[Problem to work on]
After finding the line containing "10. Díriget mansuétos" below, please output that line and each following one through the line containing "12. Propter nomen", exactly as written.

[Task material]

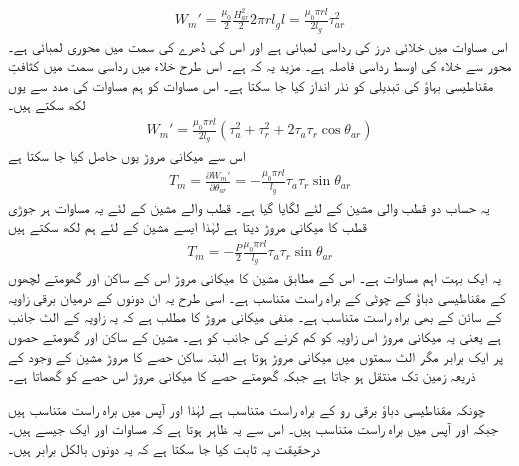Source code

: \begin{align}
W_m'=\frac{\mu_0}{2} \frac{H_{ar}^2}{2} 2 \pi r l_g l=\frac{\mu_0 \pi r l}{2l_g} \tau_{ar}^2
\end{align}
اس مساوات میں خلائی درز کی رداسی لمبائی  ہے اور اس کی دُھرے کی سمت میں محوری لمبائی  ہے۔ محور سے خلاء کی اوسط رداسی فاصلہ  ہے۔ مزید یہ کہ  ہے۔ اس طرح خلاء میں رداسی سمت میں کثافتِ مقناطیسی بہاؤ کی تبدیلی کو نذر انداز کیا جا سکتا ہے۔ اس مساوات کو ہم مساوات  کی مدد سے یوں لکھ سکتے ہیں۔
\begin{align}
W_m'=\frac{\mu_0 \pi r l}{2 l_g} \left(\tau_a^2+\tau_r^2+2\tau_a \tau_r \cos \theta_{ar} \right) 
\end{align}
اس سے میکانی مروڑ یوں حاصل کیا جا سکتا ہے
\begin{align}
T_m=\frac{\partial W_m'}{\partial \theta_{ar}}=-\frac{\mu_0 \pi r l}{l_g} \tau_a \tau_r \sin \theta_{ar}
\end{align}
یہ حساب دو قطب والی مشین کے لئے لگایا گیا ہے۔ قطب والے مشین کے لئے یہ مساوات ہر جوڑی قطب کا میکانی مروڑ دیتا ہے لہٰذا ایسے مشین کے لئے ہم لکھ سکتے ہیں
\begin{align}
T_m=-\frac{P}{2}\frac{\mu_0 \pi r l}{l_g} \tau_a \tau_r \sin \theta_{ar}
\end{align}
یہ ایک بہت اہم مساوات ہے۔ اس کے مطابق مشین کا میکانی مروڑ اس کے ساکن اور گھومتے لچھوں کے مقناطیسی دباؤ کے چوٹی کے براہ راست متناسب ہے۔ اسی طرح یہ ان دونوں کے درمیان برقی زاویہ  کے سائن کے بھی براہ راست متناسب ہے۔ منفی میکانی مروڑ کا مطلب ہے کہ یہ زاویہ   کے الٹ جانب ہے یعنی یہ میکانی مروڑ اس زاویہ کو کم کرنے کی جانب کو ہے۔ مشین کے ساکن اور گھومتے حصوں پر ایک برابر مگر الٹ سمتوں میں میکانی مروڑ ہوتا ہے البتہ ساکن حصے کا مروڑ مشین کے وجود کے ذریعہ زمین تک منتقل ہو جاتا ہے جبکہ گھومتے حصے کا میکانی مروڑ اس حصے کو گھماتا ہے۔

چونکہ مقناطیسی دباؤ برقی رو کے براہ راست متناسب ہے لہٰذا   اور  آپس میں براہ راست متناسب ہیں جبکہ  اور  آپس میں براہ راست متناسب ہیں۔ اس سے یہ ظاہر ہوتا ہے کہ مساوات  اور  ایک جیسے ہیں۔ درحقیقت یہ ثابت کیا جا سکتا ہے کہ یہ دونوں بالکل برابر ہیں۔

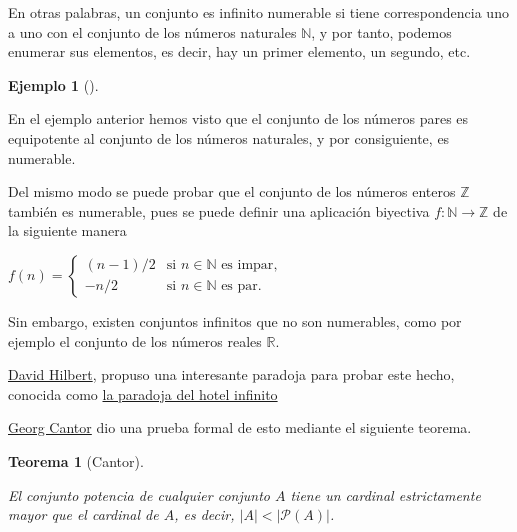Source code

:\documentclass[
  a4paper,
]{scrreport}
\theoremstyle{definition}
\theoremstyle{plain}
\newtheorem{theorem}{Teorema}[chapter]
\theoremstyle{plain}
\theoremstyle{definition}
\theoremstyle{definition}
\newtheorem{example}{Ejemplo}[chapter]
\theoremstyle{plain}
\theoremstyle{remark}
\begin{document}
En otras palabras, un conjunto es infinito numerable si tiene
correspondencia uno a uno con el conjunto de los números naturales
\(\mathbb{N}\), y por tanto, podemos enumerar sus elementos, es decir,
hay un primer elemento, un segundo, etc.

\begin{example}[]\protect\hypertarget{exm-enteros-equipotentes-naturales}{}\label{exm-enteros-equipotentes-naturales}

En el ejemplo anterior hemos visto que el conjunto de los números pares
es equipotente al conjunto de los números naturales, y por consiguiente,
es numerable.

Del mismo modo se puede probar que el conjunto de los números enteros
\(\mathbb{Z}\) también es numerable, pues se puede definir una
aplicación biyectiva \(f:\mathbb{N}\rightarrow \mathbb{Z}\) de la
siguiente manera

\(f(n)= \begin{cases} (n-1)/2 &\mbox{si } n\in \mathbb{N} \mbox{ es impar},\\ -n/2 &\mbox{si } n\in \mathbb{N} \mbox{ es par}. \end{cases}\)

\end{example}

Sin embargo, existen conjuntos infinitos que no son numerables, como por
ejemplo el conjunto de los números reales \(\mathbb{R}\).

\href{https://es.wikipedia.org/wiki/David_Hilbert}{David Hilbert},
propuso una interesante paradoja para probar este hecho, conocida como
\href{https://www.youtube.com/watch?v=4c8vG-mxuao}{la paradoja del hotel
infinito}

\href{https://en.wikipedia.org/wiki/Georg_Cantor}{Georg Cantor} dio una
prueba formal de esto mediante el siguiente teorema.

\begin{theorem}[Cantor]\protect\hypertarget{thm-cantor}{}\label{thm-cantor}

El conjunto potencia de cualquier conjunto \(A\) tiene un cardinal
estrictamente mayor que el cardinal de \(A\), es decir,
\(|A| < |\mathcal{P}(A)|\).

\end{theorem}
\end{document}
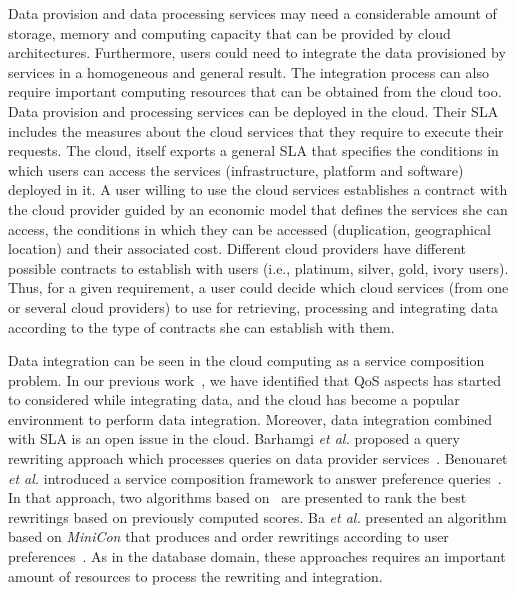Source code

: \documentclass[11pt,a4paper,oneside]{report}
\begin{document}
Data provision and data processing services may need a considerable amount of storage, memory and computing capacity that can be provided by cloud architectures. Furthermore, users could need to integrate the data provisioned by services in a homogeneous and general result. The integration process can also require important computing resources that can be obtained from the cloud too. Data provision and processing services can be deployed in the cloud. Their SLA includes the measures about the cloud services that they require to execute their requests. The cloud, itself exports a general SLA that specifies the conditions in which users can access the services (infrastructure, platform and software) deployed in it. A user willing to use the cloud services establishes a contract with the cloud provider guided by an economic model that defines the services she can access, the conditions in which they can be accessed (duplication, geographical location) and their associated cost. Different cloud providers have different possible contracts to establish with users (i.e., platinum, silver, gold, ivory users). Thus, for a given requirement, a user could decide which cloud services (from one or several cloud providers) to use for retrieving, processing and integrating data according to the type of contracts she can establish with them.

Data integration can be seen in the cloud computing as a service composition problem. %
In our previous work~\cite{Carvalho2015}, we have identified that QoS aspects has started to considered while integrating data, and the cloud has become a popular environment to perform data integration. Moreover, data integration combined with SLA is an open issue in the cloud. 
%
Barhamgi \textit{et al.} proposed a query rewriting approach which processes queries on data provider services~\cite{Barhamgi2010}. %
%
Benouaret \textit{et al.} introduced a service composition framework to answer preference queries~\cite{Benouaret2011}. In that approach, two algorithms based on~\cite{Barhamgi2010} are presented to rank the best rewritings based on previously computed scores.
%
Ba \textit{et al.} presented an algorithm based on \textit{MiniCon} that produces and order rewritings according to user preferences~\cite{ba2014}. %
%
As in the database domain, these approaches requires an important amount of resources to process the rewriting and integration. 
%
\end{document}
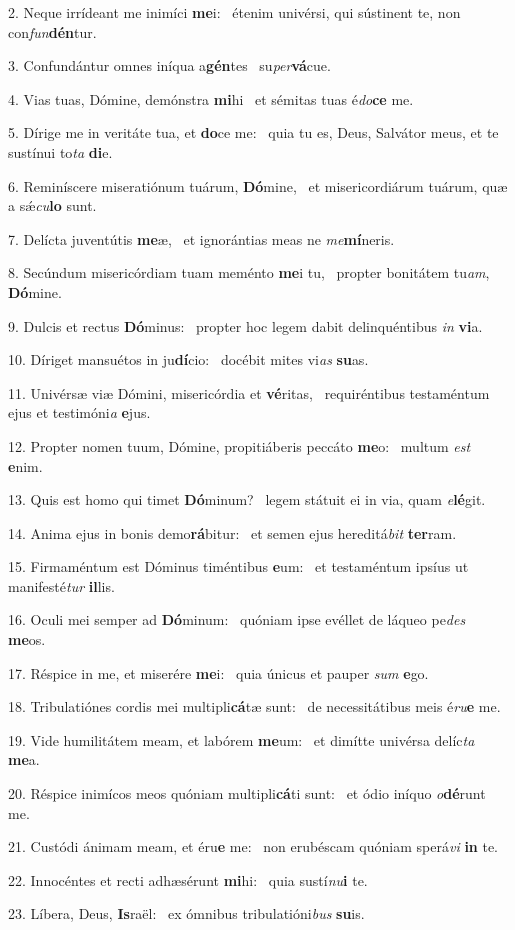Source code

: 2. Neque irrídeant me inimíci \textbf{me}i: \ast\  étenim univérsi, qui sústinent te, non con\textit{fun}\textbf{dén}tur.\

3. Confundántur omnes iníqua a\textbf{gén}tes \ast\  su\textit{per}\textbf{vá}cue.\

4. Vias tuas, Dómine, demónstra \textbf{mi}hi \ast\  et sémitas tuas é\textit{do}\textbf{ce} me.\

5. Dírige me in veritáte tua, et \textbf{do}ce me: \ast\  quia tu es, Deus, Salvátor meus, et te sustínui to\textit{ta} \textbf{di}e.\

6. Reminíscere miseratiónum tuárum, \textbf{Dó}mine, \ast\  et misericordiárum tuárum, quæ a sǽ\textit{cu}\textbf{lo} sunt.\

7. Delícta juventútis \textbf{me}æ, \ast\  et ignorántias meas ne \textit{me}\textbf{mí}neris.\

8. Secúndum misericórdiam tuam meménto \textbf{me}i tu, \ast\  propter bonitátem tu\textit{am}, \textbf{Dó}mine.\

9. Dulcis et rectus \textbf{Dó}minus: \ast\  propter hoc legem dabit delinquéntibus \textit{in} \textbf{vi}a.\

10. Díriget mansuétos in ju\textbf{dí}cio: \ast\  docébit mites vi\textit{as} \textbf{su}as.\

11. Univérsæ viæ Dómini, misericórdia et \textbf{vé}ritas, \ast\  requiréntibus testaméntum ejus et testimóni\textit{a} \textbf{e}jus.\

12. Propter nomen tuum, Dómine, propitiáberis peccáto \textbf{me}o: \ast\  multum \textit{est} \textbf{e}nim.\

13. Quis est homo qui timet \textbf{Dó}minum? \ast\  legem státuit ei in via, quam \textit{e}\textbf{lé}git.\

14. Anima ejus in bonis demo\textbf{rá}bitur: \ast\  et semen ejus hereditá\textit{bit} \textbf{ter}ram.\

15. Firmaméntum est Dóminus timéntibus \textbf{e}um: \ast\  et testaméntum ipsíus ut manifesté\textit{tur} \textbf{il}lis.\

16. Oculi mei semper ad \textbf{Dó}minum: \ast\  quóniam ipse evéllet de láqueo pe\textit{des} \textbf{me}os.\

17. Réspice in me, et miserére \textbf{me}i: \ast\  quia únicus et pauper \textit{sum} \textbf{e}go.\

18. Tribulatiónes cordis mei multipli\textbf{cá}tæ sunt: \ast\  de necessitátibus meis é\textit{ru}\textbf{e} me.\

19. Vide humilitátem meam, et labórem \textbf{me}um: \ast\  et dimítte univérsa delíc\textit{ta} \textbf{me}a.\

20. Réspice inimícos meos quóniam multipli\textbf{cá}ti sunt: \ast\  et ódio iníquo \textit{o}\textbf{dé}runt me.\

21. Custódi ánimam meam, et éru\textbf{e} me: \ast\  non erubéscam quóniam sperá\textit{vi} \textbf{in} te.\

22. Innocéntes et recti adhæsérunt \textbf{mi}hi: \ast\  quia sustí\textit{nu}\textbf{i} te.\

23. Líbera, Deus, \textbf{Is}raël: \ast\  ex ómnibus tribulatióni\textit{bus} \textbf{su}is.\

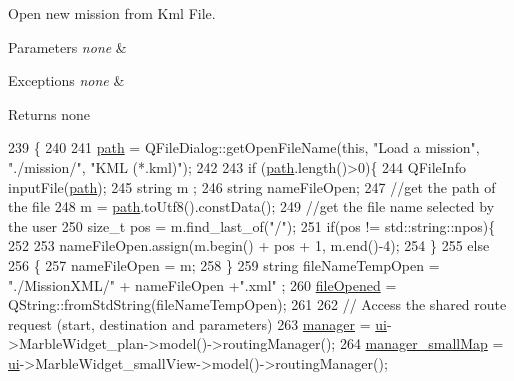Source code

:Open new mission from Kml File. 


\begin{DoxyParams}{Parameters}
{\em none} & \\
\hline
\end{DoxyParams}

\begin{DoxyExceptions}{Exceptions}
{\em none} & \\
\hline
\end{DoxyExceptions}
\begin{DoxyReturn}{Returns}
none 
\end{DoxyReturn}

\begin{DoxyCode}
239                        \{
240 
241     \hyperlink{a00008_a34b772573db9a14b1acb61b24709ae73}{path} = QFileDialog::getOpenFileName(\textcolor{keyword}{this}, \textcolor{stringliteral}{"Load a mission"}, \textcolor{stringliteral}{"./mission/"}, \textcolor{stringliteral}{"KML (*.kml)"});
242 
243     \textcolor{keywordflow}{if} (\hyperlink{a00008_a34b772573db9a14b1acb61b24709ae73}{path}.length()>0)\{
244         QFileInfo inputFile(\hyperlink{a00008_a34b772573db9a14b1acb61b24709ae73}{path});
245         \textcolor{keywordtype}{string} m ;
246         \textcolor{keywordtype}{string} nameFileOpen;
247         \textcolor{comment}{//get the path of the file}
248         m = \hyperlink{a00008_a34b772573db9a14b1acb61b24709ae73}{path}.toUtf8().constData();
249         \textcolor{comment}{//get the file name selected by the user}
250         \textcolor{keywordtype}{size\_t} pos = m.find\_last\_of(\textcolor{stringliteral}{"/"});
251         \textcolor{keywordflow}{if}(pos != std::string::npos)\{
252 
253             nameFileOpen.assign(m.begin() + pos + 1, m.end()-4);
254         \}
255           \textcolor{keywordflow}{else}
256         \{
257           nameFileOpen = m;
258       \}
259         \textcolor{keywordtype}{string} fileNameTempOpen = \textcolor{stringliteral}{"./MissionXML/"} + nameFileOpen +\textcolor{stringliteral}{".xml"} ;
260         \hyperlink{a00008_ae55f476d1700ade204b3038b8c37f8ba}{fileOpened} =  QString::fromStdString(fileNameTempOpen);
261 
262         \textcolor{comment}{// Access the shared route request (start, destination and parameters)}
263         \hyperlink{a00008_a02d3f124c170b0126dab54f6e5a18dae}{manager} = \hyperlink{a00008_a6dc041ef6a2ffb329928d2913e8344e6}{ui}->MarbleWidget\_plan->model()->routingManager();
264         \hyperlink{a00008_aca10b4dc402bfe3d17f1fcba33544252}{manager\_smallMap} = \hyperlink{a00008_a6dc041ef6a2ffb329928d2913e8344e6}{ui}->MarbleWidget\_smallView->model()->routingManager();

\end{DoxyCode}
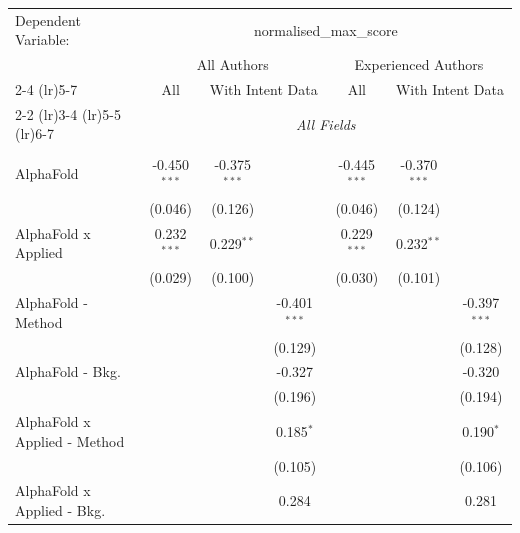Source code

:\begingroup
\centering
\begin{tabular}{lcccccc}
   \tabularnewline \midrule \midrule
   Dependent Variable: & \multicolumn{6}{c}{normalised\_max\_score}\\
 & \multicolumn{3}{c}{All Authors} & \multicolumn{3}{c}{Experienced Authors} \\
\cmidrule(lr){2-4} \cmidrule(lr){5-7}
 & \multicolumn{1}{c}{All} & \multicolumn{2}{c}{With Intent Data} & \multicolumn{1}{c}{All} & \multicolumn{2}{c}{With Intent Data} \\
\cmidrule(lr){2-2} \cmidrule(lr){3-4} \cmidrule(lr){5-5} \cmidrule(lr){6-7}
 & \multicolumn{6}{c}{\textit{All Fields}} \\ \\
   AlphaFold                      & -0.450$^{***}$ & -0.375$^{***}$ &                & -0.445$^{***}$ & -0.370$^{***}$ &   \\   
                                  & (0.046)        & (0.126)        &                & (0.046)        & (0.124)        &   \\   
   AlphaFold x Applied            & 0.232$^{***}$  & 0.229$^{**}$   &                & 0.229$^{***}$  & 0.232$^{**}$   &   \\   
                                  & (0.029)        & (0.100)        &                & (0.030)        & (0.101)        &   \\   
   AlphaFold - Method             &                &                & -0.401$^{***}$ &                &                & -0.397$^{***}$\\   
                                  &                &                & (0.129)        &                &                & (0.128)\\   
   AlphaFold - Bkg.               &                &                & -0.327         &                &                & -0.320\\   
                                  &                &                & (0.196)        &                &                & (0.194)\\   
   AlphaFold x Applied - Method   &                &                & 0.185$^{*}$    &                &                & 0.190$^{*}$\\   
                                  &                &                & (0.105)        &                &                & (0.106)\\   
   AlphaFold x Applied - Bkg.     &                &                & 0.284          &                &                & 0.281\\   

\end{tabular}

[Expected answer]
10. Díriget mansuétos in ju\textbf{dí}cio: \ast\  docébit mites vi\textit{as} \textbf{su}as.\

11. Univérsæ viæ Dómini, misericórdia et \textbf{vé}ritas, \ast\  requiréntibus testaméntum ejus et testimóni\textit{a} \textbf{e}jus.\

12. Propter nomen tuum, Dómine, propitiáberis peccáto \textbf{me}o: \ast\  multum \textit{est} \textbf{e}nim.\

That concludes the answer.